Problem statement
Find every line in the records below that holds the word "inom", and copy it out.

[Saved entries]
• • •

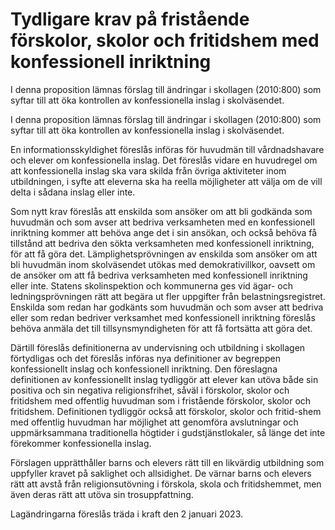 # Tydligare krav på fristående förskolor, skolor och fritidshem med konfessionell inriktning

I denna proposition lämnas förslag till ändringar i skollagen (2010:800)
som syftar till att öka kontrollen av konfessionella inslag i skolväsendet.

I denna proposition lämnas förslag till ändringar i skollagen (2010:800)
som syftar till att öka kontrollen av konfessionella inslag i skolväsendet.

En informationsskyldighet föreslås införas för huvudmän till vårdnadshavare och elever om konfessionella inslag. Det föreslås vidare en huvudregel om att konfessionella inslag ska vara skilda från övriga aktiviteter inom utbildningen, i syfte att eleverna ska ha reella möjligheter att välja om de vill delta i sådana inslag eller inte.

Som nytt krav föreslås att enskilda som ansöker om att bli godkända som huvudmän och som avser att bedriva verksamheten med en konfessionell inriktning kommer att behöva ange det i sin ansökan, och också behöva få tillstånd att bedriva den sökta verksamheten med konfessionell inriktning, för att få göra det. Lämplighetsprövningen av enskilda som ansöker om att bli huvudmän inom skolväsendet utökas med demokrativillkor, oavsett om de ansöker om att få bedriva verksamheten med konfessionell inriktning eller inte. Statens skolinspektion och kommunerna ges vid ägar- och ledningsprövningen rätt att begära ut fler uppgifter från belastningsregistret. Enskilda som redan har godkänts som huvudmän och som avser att bedriva eller som redan bedriver verksamhet med konfessionell inriktning föreslås behöva anmäla det till tillsynsmyndigheten för att få fortsätta att göra det.

Därtill föreslås definitionerna av undervisning och utbildning i skollagen förtydligas och det föreslås införas nya definitioner av begreppen konfessionellt inslag och konfessionell inriktning. Den föreslagna definitionen av konfessionellt inslag tydliggör att elever kan utöva både sin positiva och sin negativa religionsfrihet, såväl i förskolor, skolor och fritidshem med offentlig huvudman som i fristående förskolor, skolor och fritidshem. Definitionen tydliggör också att förskolor, skolor och fritid-shem med offentlig huvudman har möjlighet att genomföra avslutningar och uppmärksammana traditionella högtider i gudstjänstlokaler, så länge det inte förekommer konfessionella inslag.

Förslagen upprätthåller barns och elevers rätt till en likvärdig utbildning som uppfyller kravet på saklighet och allsidighet. De värnar barns och elevers rätt att avstå från religionsutövning i förskola, skola och fritidshemmet, men även deras rätt att utöva sin trosuppfattning.

Lagändringarna föreslås träda i kraft den 2 januari 2023.
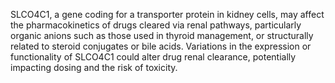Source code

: SLCO4C1, a gene coding for a transporter protein in kidney cells, may affect the pharmacokinetics of drugs cleared via renal pathways, particularly organic anions such as those used in thyroid management, or structurally related to steroid conjugates or bile acids. Variations in the expression or functionality of SLCO4C1 could alter drug renal clearance, potentially impacting dosing and the risk of toxicity.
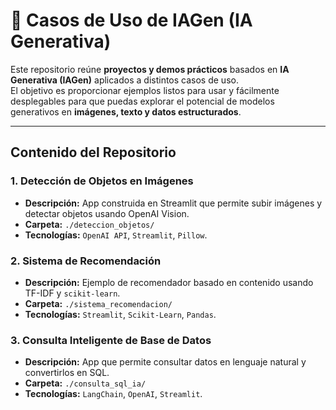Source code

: # 🚀 Casos de Uso de IAGen (IA Generativa)

Este repositorio reúne **proyectos y demos prácticos** basados en **IA Generativa (IAGen)** aplicados a distintos casos de uso.  
El objetivo es proporcionar ejemplos listos para usar y fácilmente desplegables para que puedas explorar el potencial de modelos generativos en **imágenes, texto y datos estructurados**.

---

## **Contenido del Repositorio**

### **1. Detección de Objetos en Imágenes**
- **Descripción:** App construida en Streamlit que permite subir imágenes y detectar objetos usando OpenAI Vision.
- **Carpeta:** `./deteccion_objetos/`
- **Tecnologías:** `OpenAI API`, `Streamlit`, `Pillow`.

### **2. Sistema de Recomendación**
- **Descripción:** Ejemplo de recomendador basado en contenido usando TF-IDF y `scikit-learn`.
- **Carpeta:** `./sistema_recomendacion/`
- **Tecnologías:** `Streamlit`, `Scikit-Learn`, `Pandas`.

### **3. Consulta Inteligente de Base de Datos**
- **Descripción:** App que permite consultar datos en lenguaje natural y convertirlos en SQL.
- **Carpeta:** `./consulta_sql_ia/`
- **Tecnologías:** `LangChain`, `OpenAI`, `Streamlit`.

• • •

Answer to this task
En informationsskyldighet föreslås införas för huvudmän till vårdnadshavare och elever om konfessionella inslag. Det föreslås vidare en huvudregel om att konfessionella inslag ska vara skilda från övriga aktiviteter inom utbildningen, i syfte att eleverna ska ha reella möjligheter att välja om de vill delta i sådana inslag eller inte.
Som nytt krav föreslås att enskilda som ansöker om att bli godkända som huvudmän och som avser att bedriva verksamheten med en konfessionell inriktning kommer att behöva ange det i sin ansökan, och också behöva få tillstånd att bedriva den sökta verksamheten med konfessionell inriktning, för att få göra det. Lämplighetsprövningen av enskilda som ansöker om att bli huvudmän inom skolväsendet utökas med demokrativillkor, oavsett om de ansöker om att få bedriva verksamheten med konfessionell inriktning eller inte. Statens skolinspektion och kommunerna ges vid ägar- och ledningsprövningen rätt att begära ut fler uppgifter från belastningsregistret. Enskilda som redan har godkänts som huvudmän och som avser att bedriva eller som redan bedriver verksamhet med konfessionell inriktning föreslås behöva anmäla det till tillsynsmyndigheten för att få fortsätta att göra det.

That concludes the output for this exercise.